На выручку к растерявшемуся запевале подоспел Курнаков. Еще не поняв толком, что случилось, он нес публике как верное успокоительное средство свою широкую улыбку рубахи-парня Но едва Курнаков подошел к рампе, как сразу же потерял свою улыбку и отшатнулся назад, отброшенный раздавшейся сверху песенкой:
Вот дурак из дураков -
Подпоручик Курнаков!
А хор за сценой растерянно гудел, постепенно угасая:
Жур-жура-журавель…
Но мальчишке и не нужен был хор. Он, дирижируя себе обеими руками, прокричал:
Тугаевский генерал
Свою тетку обокрал!
В публике негромко засмеялись. Сотни глаз уставились на Тугаевского, ожидая, что же теперь будет.
Тугаевский побагровел от гнева и злости так, что нельзя было различить, где кончается его красный генеральский воротник и начинается шея. Никогда еще не был он так беспомощен перед сотнями глаз — улыбающихся, любопытных, сердитых. Даже горцы в первом ряду и те, ничего не понимая по-русски, довольно блестели мелкими белыми зубами. Они видели: в зале скандал. Это им нравилось.
— Эт-то что такое? — погрозил кулаком вверх один из распорядителей.
Мальчишка сорвал с головы измятую фуражку и, широко взмахнув ею, представился, как французский граф в кино:
— Гринька! Красный мститель!
В руках его мелькнули костяшки. Озорная песенка зазвенела под потолком, как боевой клич:
Эй вы, буржуи! Намажьте салом пятки.
Пока еще не поздно — тикайте без оглядки.
Гринька прощально взмахнул фуражкой и исчез в оконце. В зале поднялся шумный говор.
— Всыпать бы ему! — ворчали одни. — Да погорячее! Чтоб батьку и маты забув!
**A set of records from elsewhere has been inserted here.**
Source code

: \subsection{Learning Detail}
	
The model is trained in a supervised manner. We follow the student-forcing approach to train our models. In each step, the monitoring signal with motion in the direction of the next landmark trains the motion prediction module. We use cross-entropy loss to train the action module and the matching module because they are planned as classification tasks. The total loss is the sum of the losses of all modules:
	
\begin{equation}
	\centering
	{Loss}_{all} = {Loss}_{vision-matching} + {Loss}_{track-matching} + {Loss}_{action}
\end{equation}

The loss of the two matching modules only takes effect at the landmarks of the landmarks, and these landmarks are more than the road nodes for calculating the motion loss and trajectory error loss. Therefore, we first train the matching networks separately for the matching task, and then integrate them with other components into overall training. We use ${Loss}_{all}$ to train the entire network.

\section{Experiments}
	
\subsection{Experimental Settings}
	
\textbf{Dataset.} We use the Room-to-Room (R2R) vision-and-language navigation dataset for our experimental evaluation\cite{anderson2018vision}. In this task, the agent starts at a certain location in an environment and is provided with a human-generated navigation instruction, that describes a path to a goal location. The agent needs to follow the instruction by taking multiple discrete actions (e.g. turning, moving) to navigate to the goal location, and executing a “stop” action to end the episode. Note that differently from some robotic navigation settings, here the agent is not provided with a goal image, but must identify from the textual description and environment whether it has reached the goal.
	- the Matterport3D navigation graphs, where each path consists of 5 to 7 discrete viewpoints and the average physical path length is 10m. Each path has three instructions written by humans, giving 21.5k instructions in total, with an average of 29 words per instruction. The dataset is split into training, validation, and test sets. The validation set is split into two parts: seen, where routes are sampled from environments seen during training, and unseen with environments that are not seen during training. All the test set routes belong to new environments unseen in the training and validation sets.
— Добре, хлопчик! — смеялись другие. — Удружил! В цирке такого не бачили!
Неожиданно в круглом оконце, где только что видели Гриньку, появилось усатое лицо. Блеснули погоны. Разговоры в зале оборвались. Лишь теперь все заметили, что распорядителей вечера в зале осталось очень мало. Генерал сидел ровно, положив перед собой большие белые руки, резко выделявшиеся на малиновом плюще ложи.
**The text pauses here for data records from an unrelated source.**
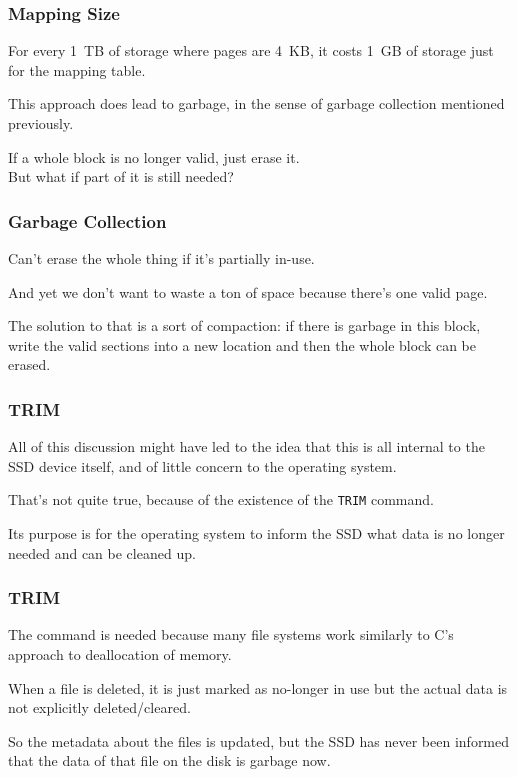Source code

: \begin{frame}
\frametitle{Mapping Size}

For every 1~TB of storage where pages are 4~KB, it costs 1~GB of storage just for the mapping table.

This approach does lead to garbage, in the sense of garbage collection mentioned previously. 

If a whole block is no longer valid, just erase it.\\
\quad But what if part of it is still needed?

\end{frame}

\begin{frame}
\frametitle{Garbage Collection}

Can't erase the whole thing if it's partially in-use.

And yet we don't want to waste a ton of space because there's one valid page.


 The solution to that is a sort of compaction: if there is garbage in this block, write the valid sections into a new location and then the whole block can be erased.

\end{frame}

\begin{frame}
\frametitle{TRIM}

All of this discussion might have led to the idea that this is all internal to the SSD device itself, and of little concern to the operating system.

That's not quite true, because of the existence of the \texttt{TRIM} command. 

Its purpose is for the operating system to inform the SSD what data is no longer needed and can be cleaned up. 


\end{frame}


\begin{frame}
\frametitle{TRIM}

The command is needed because many file systems work similarly to C's approach to deallocation of memory.

When a file is deleted, it is just marked as no-longer in use but the actual data is not explicitly deleted/cleared. 

So the metadata about the files is updated, but the SSD has never been informed that the data of that file on the disk is garbage now.
\end{frame}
Свет погас. На сцену вышел Курнаков. Искусственно улыбаясь, он потирал руки, выжидая, пока спадет возбуждение зрителей.
Роман Петрович осмотрелся. Поблизости никого из распорядителей вечера не было.
“Время! — решил он. — Лучшего момента не будет”, — и опустил через барьер руки с зажатыми в них пачками листовок.
Никто не смотрел на него. Все лица были обращены к гневному Тугаевскому и выжидающему Курнакову.
— Итак, продолжаем! — произнес Курнаков.
“Продолжим!” — подумал Роман Петрович и разжал пальцы.
Весело порхнули с балкона и рассыпались в воздухе листовки. Белой стайкой летали они над партером, опускались к удивленным людям…
Один листок, подхваченный сквознячком, мягко скользнул в воздухе над пораженными горцами и, вызывающе покачиваясь, опустился на барьер генеральской ложи.
Тугаевский сидел неподвижно, словно окаменел. Он не мог собраться с мыслями, решить, как следует держаться, чем спасти вечер. “Какой позор! — думал он. — На вечере единения!.. Красный мститель! Листовки! Позор, позор!..” Немногие оставшиеся в зале распорядители метались в полумраке между рядами. Кого-то тащили к выходу…
ИЗ ОГНЯ… ДА В ПОЛЫМЯ
Гринька был вовсе не так прост и беспечен, как казалось тем, кто видел его из зала. Беспечность его была напускной. На самом же деле он зорко следил за всем, что делалось внизу, видел, как побежали к выходам распорядители вечера и, конечно, повял, куда они спешат. И все же он чуть было не опоздал. Гринька хорошо знал громадный чердак Общественного собрания, много раз ночевал здесь. Отсюда смотрел он репетиции солдатского хора, и здесь надумал он принять “участие” в предстоящем вечере. Знал он, что ход из дома на чердак заколочен, после того как беспризорные пробрались ночью в зал и ободрали плюш с нескольких кресел. И сейчас Гринька рассчитывал, что пока отобьют трехвершковые гвозди, которыми заколочен ход на чердак, он будет уже далеко от Общественного собрания.